Nous montons ainsi péniblement des mécanismes qui, à la première occasion, ne fonctionnent plus. Mais, dira-on, la connaissance des règles est indispensable. Sans elle, point de "bon usage" ni d'orthographe. Il serait trop long et fastidieux de présenter un inventaire des règles grammaticales inutiles, incompréhensibles ou inexactes. Quelques exemples suffiront.

Un enfant dit "instinctivement" : mon erreur, ma honte, ma mère. Est-il besoin de lui faire prendre conscience que "devant un nom féminin commençant par une voyelle, ou un h muet, on emploie l'adjectif possessif mon au lieu de ma" ? (p. 21/13). Cette règle est inutile. Celle-ci est incompréhensible : "le pronom relatif prend le genre, le nombre et la personne du nom (ou du pronom) qu'il représente, son antécédent" (p. 21/13) surtout lorsqu'elle est illustrée par un exemple de ce type "C'est moi qui vous le dis, qui suis votre grand-mère."

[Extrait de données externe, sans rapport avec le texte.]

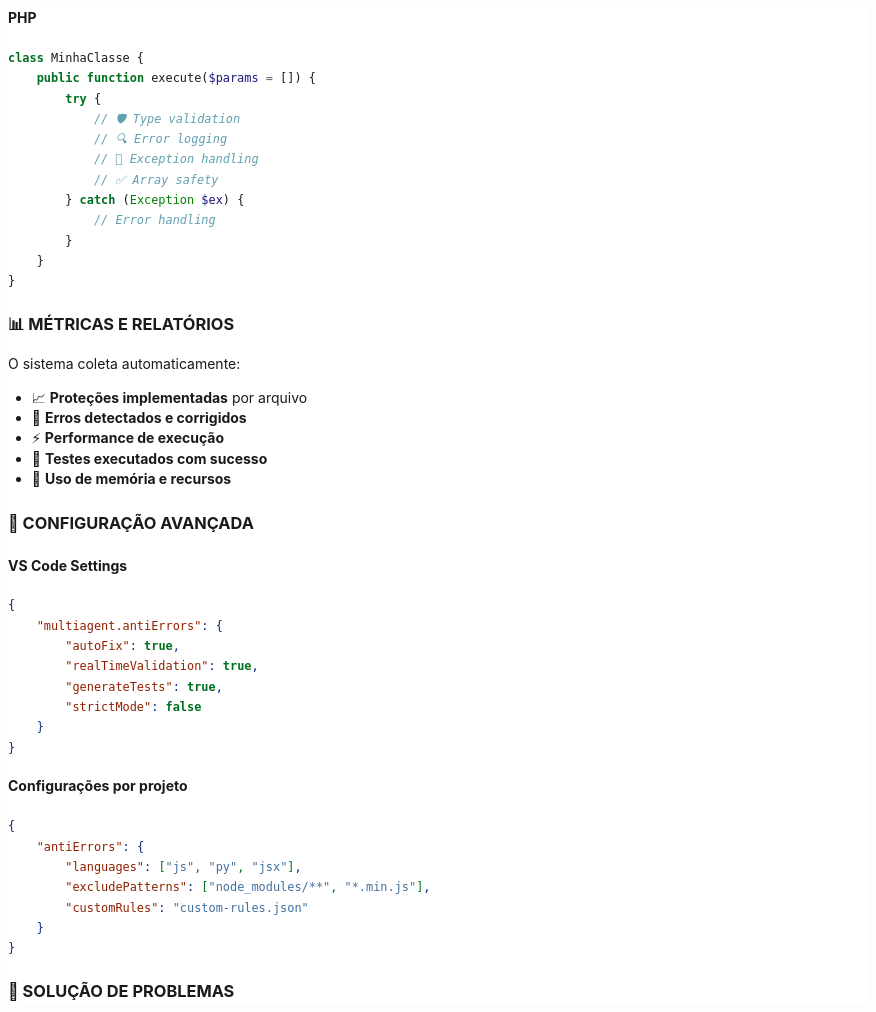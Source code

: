 #### PHP
```php
class MinhaClasse {
    public function execute($params = []) {
        try {
            // 🛡️ Type validation
            // 🔍 Error logging
            // 🚨 Exception handling
            // ✅ Array safety
        } catch (Exception $ex) {
            // Error handling
        }
    }
}
```

### 📊 MÉTRICAS E RELATÓRIOS

O sistema coleta automaticamente:
- 📈 **Proteções implementadas** por arquivo
- 🐛 **Erros detectados e corrigidos**
- ⚡ **Performance de execução**
- 🔄 **Testes executados com sucesso**
- 💾 **Uso de memória e recursos**

### 🔧 CONFIGURAÇÃO AVANÇADA

#### VS Code Settings
```json
{
    "multiagent.antiErrors": {
        "autoFix": true,
        "realTimeValidation": true,
        "generateTests": true,
        "strictMode": false
    }
}
```

#### Configurações por projeto
```json
{
    "antiErrors": {
        "languages": ["js", "py", "jsx"],
        "excludePatterns": ["node_modules/**", "*.min.js"],
        "customRules": "custom-rules.json"
    }
}
```

### 🚨 SOLUÇÃO DE PROBLEMAS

Et si encore les adultes pouvaient, pour déterminer les fautes et les erreurs, se fonder sur une doctrine cohérente, à la portée d'un enfant normal âgé d'environ 10 ans ! Hélas ! il faut abandonner toute espérance. Lorsque les jurys - du B.E.P.C. par exemple - se réunissent pour délibérer, il est bien rare que l'unanimité soit immédiatement réalisée. On discute et même sur ce qui est en apparence le plus simple. Je souhaiterais qu'il fût possible au plus grand nombre de collègues de lire deux études faites par Mme Touilli et M. Kraepiel, professeurs détachés au Service de Coopération universitaire et culturelle d'Alger. Elles sont exemptes d'érudition et de prétention. Il s'agit seulement d'aborder deux notions : le complément d'objet, l'attribut.

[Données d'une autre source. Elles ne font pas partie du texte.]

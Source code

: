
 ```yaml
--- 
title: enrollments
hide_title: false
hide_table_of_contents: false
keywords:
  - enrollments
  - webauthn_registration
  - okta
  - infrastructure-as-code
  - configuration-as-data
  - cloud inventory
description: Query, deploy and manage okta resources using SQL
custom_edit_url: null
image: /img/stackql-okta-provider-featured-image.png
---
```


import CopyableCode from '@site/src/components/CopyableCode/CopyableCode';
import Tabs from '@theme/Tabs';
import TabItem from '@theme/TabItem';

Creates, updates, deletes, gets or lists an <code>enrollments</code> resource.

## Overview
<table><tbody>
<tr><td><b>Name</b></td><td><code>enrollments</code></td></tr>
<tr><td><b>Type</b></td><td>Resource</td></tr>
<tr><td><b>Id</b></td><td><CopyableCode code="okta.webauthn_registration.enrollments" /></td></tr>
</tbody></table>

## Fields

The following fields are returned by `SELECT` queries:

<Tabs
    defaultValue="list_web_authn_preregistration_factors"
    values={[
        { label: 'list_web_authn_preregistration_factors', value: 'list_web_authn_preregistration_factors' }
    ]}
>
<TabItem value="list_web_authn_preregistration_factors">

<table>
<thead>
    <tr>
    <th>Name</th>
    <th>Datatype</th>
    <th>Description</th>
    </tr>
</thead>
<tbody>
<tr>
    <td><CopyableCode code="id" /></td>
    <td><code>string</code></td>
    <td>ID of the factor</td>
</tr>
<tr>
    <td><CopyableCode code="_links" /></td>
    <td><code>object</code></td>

Mme Touilli traite de l'objet en grammaire traditionnelle. Comment le définir ? Selon Grévisse ("Le bon usage", p. 140) "il énonce la personne ou la chose sur laquelle passe l'action du sujet". Pour Steinber (Grammaire française II, p. 22), il désigne "la personne ou la chose sur laquelle passe ou vers laquelle est dirigée l'action". Ici, il est question de personne ou de chose "sur lesquelles s'exerce l'action", là de 1'être ou de la chose" subissant l'action faite par le sujet". Or, je cite Mme Touilli, "le contenu même de ces définitions frappe par l'imprécision des termes : passer, s'exercer, subir, action.. Si l'on conçoit à la rigueur que l'action passe sur l'objet dans l'exemple "le bûcheron a perdu le Petit Poucet", en serait-il de même dans "j'ai perdu mon Eurydice" ? À la limite, les définitions traditionnelles peuvent devenir absurdes : faut-il considérer que la douleur subit l'action dans : "j'éprouve une grande douleur" ! Enfin, elles ne permettent pas de distinguer les pseudo-compléments d'objet : " Mon fils a une bicyclette" et "Mon fils a sept ans" ; il sent la rose (qu'il a dans la main) et il sent la rose (parce qu'il s'est parfumé)."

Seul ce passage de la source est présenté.